Türkiye ile Azerbaycan arasında din, dil ve etnik bağlar bulunuyor. Ama, Azerbaycan’ın Orta Asya ülkeleri ile de söz konusu bağları vardır. Üstelik, Azerbaycan, Orta Asya’daki Türk kökenli halklarla yaklaşık iki yüz yıldır (Çarlık Rusyası ve Sovyetler Birliği) aynı devletin çatısı altında aynı kültürel, siyasi ve ekonomik alan içerisinde yaşamıştır. Buna rağmen, Azerbaycan halkının Orta Asya’daki Türk kökenli halklara Türkiye sevgisi kadar köklü bir sempatisi bulunmuyor. O zaman, Türkiye’deki Azerbaycan ve Azerbaycan’daki Türkiye sevgisinin derin köklerinin nedenleri nedir?
19. ve 20. yüzyıllarda iki ülke arasında aydın hareketinin olması, aydınlanma fikirlerinin etkileşimi, iki ülkenin 20. yüzyılın başında stratejik ortaklığa yönelimi ve 1918’de Osmanlı Devleti ordusunun Azerbaycan’ı ve Bakü’yü kurtarması, 1921’de Azerbaycan’ın Türk Kurtuluş Savaşına maddi katkıları ve gönüllü birliklerin katılımı, gerek Çarlık Rusyası ve gerekse Sovyetler Birliği devrinde Azerbaycanlı muhalifler için Anadolu’nun sığınacak bir vatan olabilmesi, 1991’de Sovyetler Birliği’nin dağılması sonrası Türkiye’nin Azerbaycan’a hızla ve karşılıksız olarak siyasi, ekonomik, askeri ve kültürel destek vermesi gibi etkenler iki ülke arasında derin bir sevginin oluşmasına yardımcı olmuştur. Ancak, iki ülke arasında tarihi kökleri bulunan derin sevginin üzerine 21. yüzyılda ortak bir stratejik gelecek inşa edilememiştir. İki ülke de birbirlerini ‘çantada keklik’ görerek ortak bir gelecek için bir çaba gereksinimi duymamışlardır.
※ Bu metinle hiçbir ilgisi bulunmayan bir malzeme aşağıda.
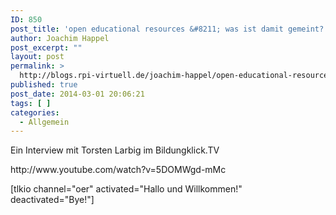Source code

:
 ```yaml
---
ID: 850
post_title: 'open educational resources &#8211; was ist damit gemeint?'
author: Joachim Happel
post_excerpt: ""
layout: post
permalink: >
  http://blogs.rpi-virtuell.de/joachim-happel/open-educational-resources-was-ist-damit-gemeint/
published: true
post_date: 2014-03-01 20:06:21
tags: [ ]
categories:
  - Allgemein
---
```

<p>Ein Interview mit Torsten Larbig im Bildungklick.TV</p>
http://www.youtube.com/watch?v=5DOMWgd-mMc
<p></p>

<p>[tlkio channel="oer" activated="Hallo und Willkommen!" deactivated="Bye!"]</p>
Cumhurbaşkanı, Başbakan ve Bakan seviyesinde üst düzey siyasi görüşmelerin ‘Tek Millet, İki Devlet’ sloganı çerçevesinde olumlu geçmesini ve işadamlarının faaliyetlerini yeterli görmüşlerdir.
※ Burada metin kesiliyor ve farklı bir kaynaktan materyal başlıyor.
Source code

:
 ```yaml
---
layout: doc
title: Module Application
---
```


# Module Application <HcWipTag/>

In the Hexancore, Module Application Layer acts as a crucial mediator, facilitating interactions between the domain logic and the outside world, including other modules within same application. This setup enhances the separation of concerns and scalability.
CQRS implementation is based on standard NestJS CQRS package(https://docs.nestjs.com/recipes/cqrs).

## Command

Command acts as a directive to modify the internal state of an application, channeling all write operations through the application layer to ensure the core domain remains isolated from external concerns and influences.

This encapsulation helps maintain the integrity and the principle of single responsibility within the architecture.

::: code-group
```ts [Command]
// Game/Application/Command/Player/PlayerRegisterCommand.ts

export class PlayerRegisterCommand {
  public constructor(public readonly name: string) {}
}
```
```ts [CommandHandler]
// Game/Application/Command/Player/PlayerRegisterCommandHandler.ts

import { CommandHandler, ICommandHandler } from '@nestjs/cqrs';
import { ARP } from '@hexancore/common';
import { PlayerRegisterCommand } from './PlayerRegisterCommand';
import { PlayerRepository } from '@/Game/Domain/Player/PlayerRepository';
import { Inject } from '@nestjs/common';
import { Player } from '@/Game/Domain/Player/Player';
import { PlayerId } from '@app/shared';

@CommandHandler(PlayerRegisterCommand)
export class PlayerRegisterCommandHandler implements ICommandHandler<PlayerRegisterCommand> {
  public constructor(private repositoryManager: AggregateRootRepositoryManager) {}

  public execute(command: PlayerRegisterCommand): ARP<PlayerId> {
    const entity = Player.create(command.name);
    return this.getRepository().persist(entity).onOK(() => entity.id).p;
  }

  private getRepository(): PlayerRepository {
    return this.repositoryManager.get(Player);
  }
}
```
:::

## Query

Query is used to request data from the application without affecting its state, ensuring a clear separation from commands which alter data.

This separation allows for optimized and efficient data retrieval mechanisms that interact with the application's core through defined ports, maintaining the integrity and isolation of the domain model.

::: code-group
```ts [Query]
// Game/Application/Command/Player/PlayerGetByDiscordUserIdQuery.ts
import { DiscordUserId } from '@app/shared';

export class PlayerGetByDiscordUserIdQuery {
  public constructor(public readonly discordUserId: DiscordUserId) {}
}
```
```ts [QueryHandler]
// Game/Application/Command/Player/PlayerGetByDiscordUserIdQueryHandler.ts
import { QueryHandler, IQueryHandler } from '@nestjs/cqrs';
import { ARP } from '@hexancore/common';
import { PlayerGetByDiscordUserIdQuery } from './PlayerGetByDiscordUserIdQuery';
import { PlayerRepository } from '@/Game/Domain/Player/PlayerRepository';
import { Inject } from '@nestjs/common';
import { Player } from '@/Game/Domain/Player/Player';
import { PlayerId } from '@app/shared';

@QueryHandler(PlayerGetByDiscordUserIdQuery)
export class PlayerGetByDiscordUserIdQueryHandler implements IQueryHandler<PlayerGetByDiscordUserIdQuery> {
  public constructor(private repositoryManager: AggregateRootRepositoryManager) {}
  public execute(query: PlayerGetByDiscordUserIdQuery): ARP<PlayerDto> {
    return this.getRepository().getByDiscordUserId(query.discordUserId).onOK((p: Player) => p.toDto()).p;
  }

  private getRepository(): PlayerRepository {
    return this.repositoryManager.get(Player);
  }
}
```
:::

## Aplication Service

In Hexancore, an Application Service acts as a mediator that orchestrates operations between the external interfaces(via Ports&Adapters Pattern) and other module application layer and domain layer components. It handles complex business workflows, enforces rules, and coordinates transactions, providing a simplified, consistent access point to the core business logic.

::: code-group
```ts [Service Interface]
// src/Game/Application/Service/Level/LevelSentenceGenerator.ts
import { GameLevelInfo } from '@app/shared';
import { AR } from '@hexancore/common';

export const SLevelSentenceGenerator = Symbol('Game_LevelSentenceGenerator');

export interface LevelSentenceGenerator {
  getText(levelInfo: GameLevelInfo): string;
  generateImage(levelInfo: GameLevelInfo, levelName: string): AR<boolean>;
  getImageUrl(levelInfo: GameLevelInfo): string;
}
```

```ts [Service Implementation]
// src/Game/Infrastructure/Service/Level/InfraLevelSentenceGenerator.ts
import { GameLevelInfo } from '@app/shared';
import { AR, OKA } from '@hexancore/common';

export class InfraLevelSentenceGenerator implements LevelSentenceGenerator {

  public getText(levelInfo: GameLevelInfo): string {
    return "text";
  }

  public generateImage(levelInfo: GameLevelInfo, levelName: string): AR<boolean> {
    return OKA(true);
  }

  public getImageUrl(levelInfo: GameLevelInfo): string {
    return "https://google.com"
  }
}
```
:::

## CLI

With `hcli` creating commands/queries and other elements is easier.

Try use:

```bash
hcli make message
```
Türkiye ile Azerbaycan arasındaki derin sevgiye rağmen, iki ülke arasındaki ilişkiler neden Türkiye-Gürcistan, Azerbaycan-Rusya Federasyonu ve hatta Azerbaycan-Almanya ilişkileri seviyesine bile gelemiyor? Veya söz konusu seviyelere nasıl gelinebilir? Asıl sorun budur. Türkiye ile Gürcistan arasında üç aya kadar vizesiz geçiş uygulanmaktadır. 2010’dan itibaren sadece kimlik ile geçiş uygulamasına geçilmek için çalışmalar başlatılmıştır. İki ülke arasındaki vizesiz geçiş insan trafiğini ve sınır ticaretini patlatmıştır. Türkiye, Bosna-Hersek’den sonra tarımsal ürünleri de kapsayacak şekilde en kapsamlı Serbest Ticaret Anlaşması’nı Gürcistan ile imzalamıştır. Türkiye, tek yanlı olarak Azerbaycan’a vizeyi kaldırmış olmasına rağmen Azerbaycan Türkiye’ye vizeyi kaldırmamış, bilakis daha da sıkı bir vize rejimine geçmek istemektedir. Azerbaycan ile Rusya Federasyonu arasında ise vize bulunmamaktadır. Gümrük Birliği, malların ve hizmetlerin serbestçe dolaşımı bulunmaktadır. Türkiye ile Azerbaycan arasında ilişkiler duygusal boyutta yürütülmeye çalışılırken Azerbaycan ile Almanya arasındaki siyasi, ekonomik ve kültürel ilişkiler sağlam kurumsal temeller üzerinden yürütülmektedir. Nitekim, 1995’de kurulan ve Hıristiyan Demokrat (CDU) kökenli eski Ekonomi Bakanı Otto Hauser’in başkanlığını yürüttüğü Alman-Azerbaycan Forumu, Almanya’da Azerbaycan lehine oldukça başarılı lobi faaliyetlerinde bulunmaktadır. Alman-Azerbaycan Forumu’na Azerbaycan’da iş yapan Alman firmaları ve Azerbaycan’ın Berlin Büyükelçisi üyedir. Azerbaycan’ın maddi katkısı vardır. Söz konusu Forum, 2008 yılında ‘Almanya-Azerbaycan Enerji Sempozyumu’ düzenlenmiştir. Şubat 2007’de İlham Aliyev’in Almanya ziyareti esnasında Aliyev ile Merkel arasındaki görüşmelerin sıcaklığı iki ülke arasındaki ilişkilerin artmasında yeni bir dönüm noktası olmuştur. 2008 yılı Almanya’da ‘Azerbaycan Yılı’, 2009 yılı da Azerbaycan’da ‘Almanya Yılı’ olarak kutlanmıştır. Almanya’nın on önemli kentinde sergiler, tiyatro ve sinema gösterileri, konserler, edebiyat geceleri düzenlenerek Azerbaycan’ın tanıtımı yapılmıştır (Bkz: www.kulturjahr-aserbaidschan.de).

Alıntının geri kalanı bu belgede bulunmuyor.